### GOAL OF THE EXERCISE
In the entries that follow, find each line with the word "itemize" and copy it.

Collected data:

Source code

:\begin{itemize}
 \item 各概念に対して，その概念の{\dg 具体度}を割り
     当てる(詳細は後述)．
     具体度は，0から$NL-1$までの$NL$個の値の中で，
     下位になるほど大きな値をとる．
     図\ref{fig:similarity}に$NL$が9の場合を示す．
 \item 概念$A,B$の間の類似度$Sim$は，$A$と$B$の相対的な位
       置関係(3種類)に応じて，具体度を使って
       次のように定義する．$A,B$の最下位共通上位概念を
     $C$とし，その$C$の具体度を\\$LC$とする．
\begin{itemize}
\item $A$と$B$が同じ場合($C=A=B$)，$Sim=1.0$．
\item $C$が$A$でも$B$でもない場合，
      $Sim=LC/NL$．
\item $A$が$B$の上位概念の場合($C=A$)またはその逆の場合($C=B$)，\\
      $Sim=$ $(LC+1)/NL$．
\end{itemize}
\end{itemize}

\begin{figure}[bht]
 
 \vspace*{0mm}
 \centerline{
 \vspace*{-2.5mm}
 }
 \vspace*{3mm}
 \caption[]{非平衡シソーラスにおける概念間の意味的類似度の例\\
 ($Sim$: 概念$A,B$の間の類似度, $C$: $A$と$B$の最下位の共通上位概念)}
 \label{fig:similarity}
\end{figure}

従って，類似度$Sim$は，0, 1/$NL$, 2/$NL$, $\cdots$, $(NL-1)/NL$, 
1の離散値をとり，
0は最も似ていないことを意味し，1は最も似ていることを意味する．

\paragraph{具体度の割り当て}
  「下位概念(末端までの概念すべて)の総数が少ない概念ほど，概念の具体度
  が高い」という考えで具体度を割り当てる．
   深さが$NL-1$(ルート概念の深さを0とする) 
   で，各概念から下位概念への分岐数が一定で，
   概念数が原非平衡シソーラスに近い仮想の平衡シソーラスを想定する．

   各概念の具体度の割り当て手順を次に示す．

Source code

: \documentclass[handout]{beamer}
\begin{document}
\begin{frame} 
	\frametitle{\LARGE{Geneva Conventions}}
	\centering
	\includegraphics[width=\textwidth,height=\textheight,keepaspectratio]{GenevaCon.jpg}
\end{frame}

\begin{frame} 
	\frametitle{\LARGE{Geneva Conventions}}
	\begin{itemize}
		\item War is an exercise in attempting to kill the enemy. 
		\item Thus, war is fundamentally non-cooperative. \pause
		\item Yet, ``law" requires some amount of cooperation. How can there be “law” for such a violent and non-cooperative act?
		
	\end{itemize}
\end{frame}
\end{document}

### SOLUTION TO THE EXERCISE
:\begin{itemize}
\begin{itemize}
\end{itemize}
\end{itemize}
	\begin{itemize}
	\end{itemize}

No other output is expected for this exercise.